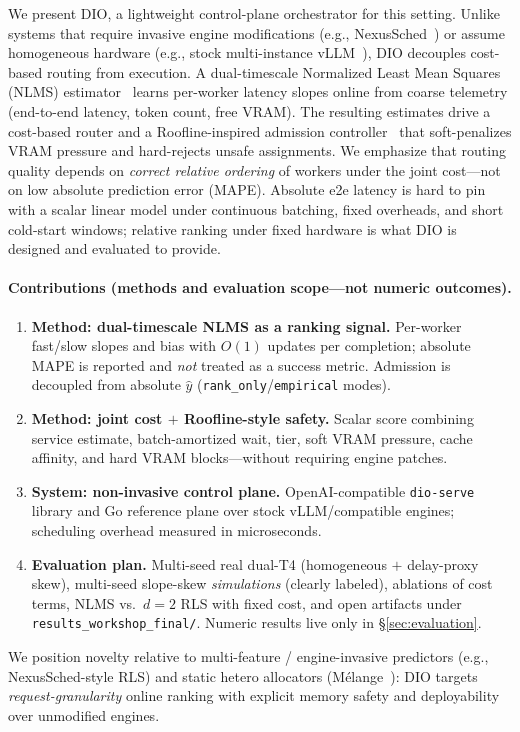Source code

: \documentclass[10pt,twocolumn,letterpaper]{article}
\begin{document}
We present DIO, a lightweight control-plane orchestrator for this setting. Unlike systems that require invasive engine modifications (e.g., NexusSched~\cite{nexussched}) or assume homogeneous hardware (e.g., stock multi-instance vLLM~\cite{vllm}), DIO decouples cost-based routing from execution. A dual-timescale Normalized Least Mean Squares (NLMS) estimator~\cite{haykin2002adaptive} learns per-worker latency slopes online from coarse telemetry (end-to-end latency, token count, free VRAM). The resulting estimates drive a cost-based router and a Roofline-inspired admission controller~\cite{williams2009roofline} that soft-penalizes VRAM pressure and hard-rejects unsafe assignments. We emphasize that routing quality depends on \emph{correct relative ordering} of workers under the joint cost---not on low absolute prediction error (MAPE). Absolute e2e latency is hard to pin with a scalar linear model under continuous batching, fixed overheads, and short cold-start windows; relative ranking under fixed hardware is what DIO is designed and evaluated to provide.

\paragraph{Contributions (methods and evaluation scope---not numeric outcomes).}
\begin{enumerate}
    \item \textbf{Method: dual-timescale NLMS as a ranking signal.} Per-worker fast/slow slopes and bias with $O(1)$ updates per completion; absolute MAPE is reported and \emph{not} treated as a success metric. Admission is decoupled from absolute $\hat{y}$ (\texttt{rank\_only}/\texttt{empirical} modes).
    \item \textbf{Method: joint cost $+$ Roofline-style safety.} Scalar score combining service estimate, batch-amortized wait, tier, soft VRAM pressure, cache affinity, and hard VRAM blocks---without requiring engine patches.
    \item \textbf{System: non-invasive control plane.} OpenAI-compatible \texttt{dio-serve} library and Go reference plane over stock vLLM/compatible engines; scheduling overhead measured in microseconds.
    \item \textbf{Evaluation plan.} Multi-seed real dual-T4 (homogeneous $+$ delay-proxy skew), multi-seed slope-skew \emph{simulations} (clearly labeled), ablations of cost terms, NLMS vs.\ $d{=}2$ RLS with fixed cost, and open artifacts under \texttt{results\_workshop\_final/}. Numeric results live only in \S\ref{sec:evaluation}.
\end{enumerate}
We position novelty relative to multi-feature / engine-invasive predictors (e.g., NexusSched-style RLS) and static hetero allocators (M\'elange~\cite{melange}): DIO targets \emph{request-granularity} online ranking with explicit memory safety and deployability over unmodified engines.
\end{document}
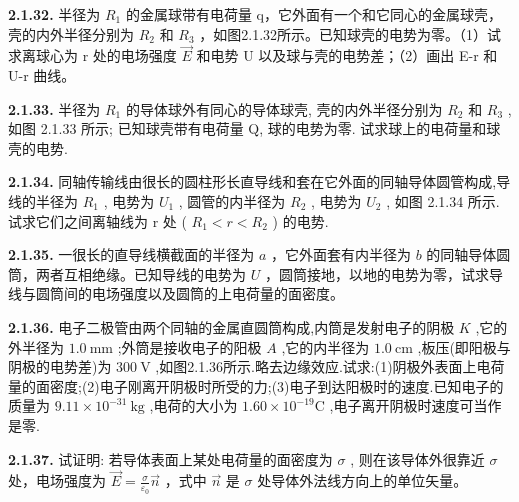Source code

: \begin{center}
\end{center}

\vfill
\newpage

\textbf{2.1.32.} 半径为 $R_{1}$ 的金属球带有电荷量 q，它外面有一个和它同心的金属球壳，壳的内外半径分别为 $R_{2}$ 和 $R_{3}$ ，如图2.1.32所示。已知球壳的电势为零。（1）试求离球心为 r 处的电场强度 $\vec{E}$ 和电势 U 以及球与壳的电势差；（2）画出 E-r 和 U-r 曲线。

\vfill
\newpage

\textbf{2.1.33.} 半径为 $R_{1}$ 的导体球外有同心的导体球壳, 壳的内外半径分别为 $R_{2}$ 和 $R_{3}$ , 如图 2.1.33 所示; 已知球壳带有电荷量 Q, 球的电势为零. 试求球上的电荷量和球壳的电势.

\vfill
\newpage

\textbf{2.1.34.} 同轴传输线由很长的圆柱形长直导线和套在它外面的同轴导体圆管构成,导线的半径为 $R_{1}$ , 电势为 $U_{1}$ , 圆管的内半径为 $R_{2}$ , 电势为 $U_{2}$ , 如图 2.1.34 所示. 试求它们之间离轴线为 r 处 ( $R_{1} < r < R_{2}$ ) 的电势.

\vfill
\newpage

\textbf{2.1.35.} 一很长的直导线横截面的半径为 $a$ ，它外面套有内半径为 $b$ 的同轴导体圆筒，两者互相绝缘。已知导线的电势为 $U$ ，圆筒接地，以地的电势为零，试求导线与圆筒间的电场强度以及圆筒的上电荷量的面密度。

\vfill
\newpage

\textbf{2.1.36.} 电子二极管由两个同轴的金属直圆筒构成,内筒是发射电子的阴极 $K$ ,它的外半径为 $1.0 \mathrm{~mm}$ ;外筒是接收电子的阳极 $A$ ,它的内半径为 $1.0 \mathrm{~cm}$ ,板压(即阳极与阴极的电势差)为 $300 \mathrm{~V}$ ,如图2.1.36所示.略去边缘效应.试求:(1)阴极外表面上电荷量的面密度;(2)电子刚离开阴极时所受的力;(3)电子到达阳极时的速度.已知电子的质量为 $9.11 \times 10^{-31} \mathrm{~kg}$ ,电荷的大小为 $1.60 \times 10^{-19} \mathrm{C}$ ,电子离开阴极时速度可当作是零.

\begin{center}
\end{center}

\vfill
\newpage

\textbf{2.1.37.} 试证明: 若导体表面上某处电荷量的面密度为 $\sigma$ , 则在该导体外很靠近 $\sigma$ 处，电场强度为 $\displaystyle \vec{E} = \frac{\sigma}{\varepsilon_0}\vec{n}$ ，式中 $\vec{n}$ 是 $\sigma$ 处导体外法线方向上的单位矢量。

\vfill
\newpage

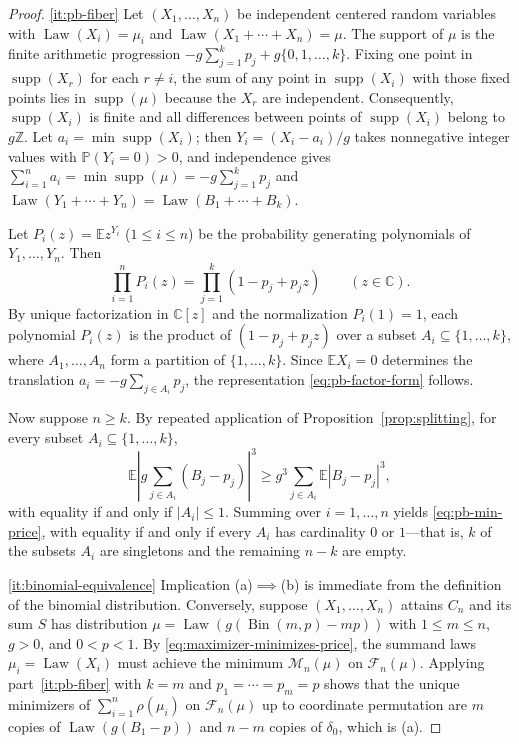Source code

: \documentclass[11pt]{article}
\numberwithin{equation}{section}
\theoremstyle{definition}
\theoremstyle{remark}
\DeclareMathOperator{\supp}{supp}
\DeclareMathOperator{\Bin}{Bin}
\DeclareMathOperator{\Law}{Law}
\newcommand{\E}{\mathbb E}
\newcommand{\Pp}{\mathbb P}
\newcommand{\Z}{\mathbb Z}
\begin{document}
\begin{proof}
\ref{it:pb-fiber} Let $(X_1,\ldots,X_n)$ be independent centered random
variables with $\Law(X_i)=\mu_i$ and $\Law(X_1+\cdots+X_n)=\mu$. The support
of $\mu$ is the finite arithmetic progression
$-g\sum_{j=1}^k p_j+g\{0,1,\ldots,k\}$. Fixing one point in $\supp(X_r)$ for
each $r\ne i$, the sum of any point in $\supp(X_i)$ with those fixed points
lies in $\supp(\mu)$ because the $X_r$ are independent. Consequently,
$\supp(X_i)$ is finite and all differences between points of $\supp(X_i)$
belong to $g\Z$. Let $a_i=\min\supp(X_i)$; then $Y_i=(X_i-a_i)/g$ takes
nonnegative integer values with $\Pp(Y_i=0)>0$, and independence gives
$\sum_{i=1}^n a_i=\min\supp(\mu)=-g\sum_{j=1}^k p_j$ and
$\Law(Y_1+\cdots+Y_n)=\Law(B_1+\cdots+B_k)$.

Let $P_i(z)=\E z^{Y_i}$ ($1\le i\le n$) be the probability generating
polynomials of $Y_1,\ldots,Y_n$. Then
\[
 \prod_{i=1}^n P_i(z)=\prod_{j=1}^k(1-p_j+p_j z)\qquad(z\in\mathbb C).
\]
By unique factorization in $\mathbb C[z]$ and the normalization $P_i(1)=1$,
each polynomial $P_i(z)$ is the product of $(1-p_j+p_j z)$ over a subset
$A_i\subseteq\{1,\ldots,k\}$, where $A_1,\ldots,A_n$ form a partition of
$\{1,\ldots,k\}$. Since $\E X_i=0$ determines the translation $a_i=-g\sum_{j\in A_i}p_j$,
the representation \eqref{eq:pb-factor-form} follows.

Now suppose $n\ge k$. By repeated application of
Proposition~\ref{prop:splitting}, for every subset $A_i\subseteq\{1,\ldots,k\}$,
\[
 \E\left|g\sum_{j\in A_i}(B_j-p_j)\right|^3
 \ge g^3\sum_{j\in A_i}\E|B_j-p_j|^3,
\]
with equality if and only if $|A_i|\le1$. Summing over $i=1,\ldots,n$ yields
\eqref{eq:pb-min-price}, with equality if and only if every $A_i$ has
cardinality $0$ or $1$---that is, $k$ of the subsets $A_i$ are singletons and
the remaining $n-k$ are empty.

\ref{it:binomial-equivalence} Implication (a)$\implies$(b) is immediate from
the definition of the binomial distribution. Conversely, suppose
$(X_1,\ldots,X_n)$ attains $C_n$ and its sum $S$ has distribution
$\mu=\Law(g(\Bin(m,p)-mp))$ with $1\le m\le n$, $g>0$, and $0<p<1$. By
\eqref{eq:maximizer-minimizes-price}, the summand laws $\mu_i=\Law(X_i)$ must
achieve the minimum $\mathcal M_n(\mu)$ on $\mathcal F_n(\mu)$. Applying
part~\ref{it:pb-fiber} with $k=m$ and $p_1=\cdots=p_m=p$ shows that the
unique minimizers of $\sum_{i=1}^n\rho(\mu_i)$ on $\mathcal F_n(\mu)$ up to
coordinate permutation are $m$ copies of $\Law(g(B_1-p))$ and $n-m$ copies of
$\delta_0$, which is (a).


\end{proof}
\end{document}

- _AIM OF THE EXERCISE_
State how many lines contain the word "every" across the listing, and give no other text.

- _FINISHED EXERCISE_
2